A hypothetical square grows so that the length of it's diagonals are increasing at a rate of 8 m/min. How fast is the area of the square increasing when the diagonals are 4m each?

Answer 1

Answer:

32$m^{2}/min$

Step-by-step explanation:

We let the length of the square be l, the diagonal be z and the area be A.

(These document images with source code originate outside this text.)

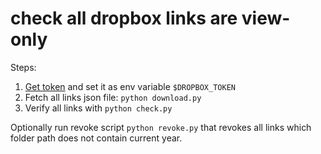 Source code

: # check all dropbox links are view-only

Steps: 

1. [Get token](https://dropbox.tech/developers/generate-an-access-token-for-your-own-account) and set it as env variable  `$DROPBOX_TOKEN`
2. Fetch all links json file: ``python download.py``
3. Verify all links with ``python check.py``

Optionally run revoke script ``python revoke.py`` that revokes all links which folder path does not contain current year. 

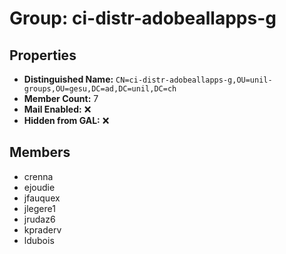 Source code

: # Group: ci-distr-adobeallapps-g

## Properties

- **Distinguished Name:** `CN=ci-distr-adobeallapps-g,OU=unil-groups,OU=gesu,DC=ad,DC=unil,DC=ch`
- **Member Count:** 7
- **Mail Enabled:** ❌
- **Hidden from GAL:** ❌

## Members

- crenna
- ejoudie
- jfauquex
- jlegere1
- jrudaz6
- kpraderv
- ldubois
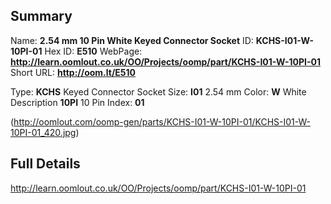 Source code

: 

 ## Summary
Name: __2.54 mm 10 Pin White Keyed Connector Socket__
ID: __KCHS-I01-W-10PI-01__
Hex ID: __E510__
WebPage: __http://learn.oomlout.co.uk/OO/Projects/oomp/part/KCHS-I01-W-10PI-01__
Short URL: __http://oom.lt/E510__

Type: __KCHS__ Keyed Connector Socket 
Size: __I01__ 2.54 mm 
Color: __W__ White 
Description __10PI__ 10 Pin 
Index: __01__


(http://oomlout.com/oomp-gen/parts/KCHS-I01-W-10PI-01/KCHS-I01-W-10PI-01_420.jpg)


 ## Full Details
 http://learn.oomlout.co.uk/OO/Projects/oomp/part/KCHS-I01-W-10PI-01














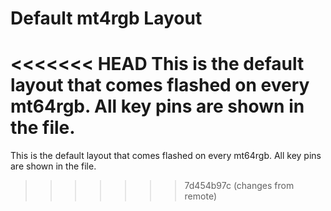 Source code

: # Default mt4rgb Layout

<<<<<<< HEAD
This is the default layout that comes flashed on every mt64rgb. All key pins are shown in the file.
=======
This is the default layout that comes flashed on every mt64rgb. All key pins are shown in the file.
>>>>>>> 7d454b97c (changes from remote)
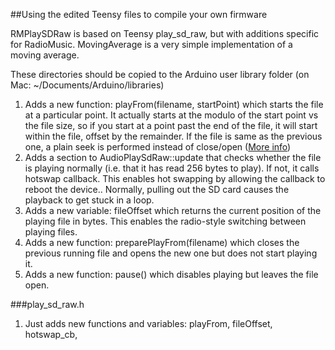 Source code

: ##Using the edited Teensy files to compile your own firmware  

RMPlaySDRaw is based on Teensy play_sd_raw, but with additions specific for RadioMusic.
MovingAverage is a very simple implementation of a moving average.

These directories should be copied to the Arduino user library folder (on Mac: ~/Documents/Arduino/libraries)

1. Adds a new function: playFrom(filename, startPoint) which starts the file at a particular point.  It actually starts at the modulo of the start point vs the file size, so if you start at a point past the end of the file, it will start within the file, offset by the remainder. If the file is same as the previous one, a plain seek is performed instead of close/open  ([More info](*https://github.com/TomWhitwell/RadioMusic/wiki/Troubleshooting-the-Radio-Music-module#what-does-the-reset-button-do))
1. Adds a section to AudioPlaySdRaw::update that checks whether the file is playing normally (i.e. that it has read 256 bytes to play). If not, it calls hotswap callback. This enables hot swapping by allowing the callback to reboot the device.. Normally, pulling out the SD card causes the playback to get stuck in a loop. 
1. Adds a new variable: fileOffset which returns the current position of the playing file in bytes. This enables the radio-style switching between playing files.  
1. Adds a new function: preparePlayFrom(filename) which closes the previous running file and opens the new one but does not start playing it. 
1. Adds a new function: pause() which disables playing but leaves the file open.

###play_sd_raw.h  

1. Just adds new functions and variables: playFrom, fileOffset, hotswap_cb,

Then by Pythagoras theorem;

$l^{2}+l^{2}=z^{2}\\2l^{2}=z^{2}$

The are of a square of length l is given as;

$A=l^{2}$

Combining these two equations yields;

$z^{2}=2A$

$A=\frac{z^{2} }{2}$

Next, we have been given;

$\frac{dz}{dt}=8$

We are required to find;

$\frac{dA}{dt}$ when z = 4

By chain rule;

$\frac{dA}{dt}=\frac{dA}{dz}*\frac{dz}{dt}$

Differentiating $A=\frac{z^{2} }{2}$ with respect to z yields;

$\frac{dA}{dz}=z$

Therefore,

$\frac{dA}{dt}=\frac{dA}{dz}*\frac{dz}{dt}$ = 8z

When z is 4m the area of the square will be increasing at a rate of;

8m/min * 4m = 32$m^{2}/min$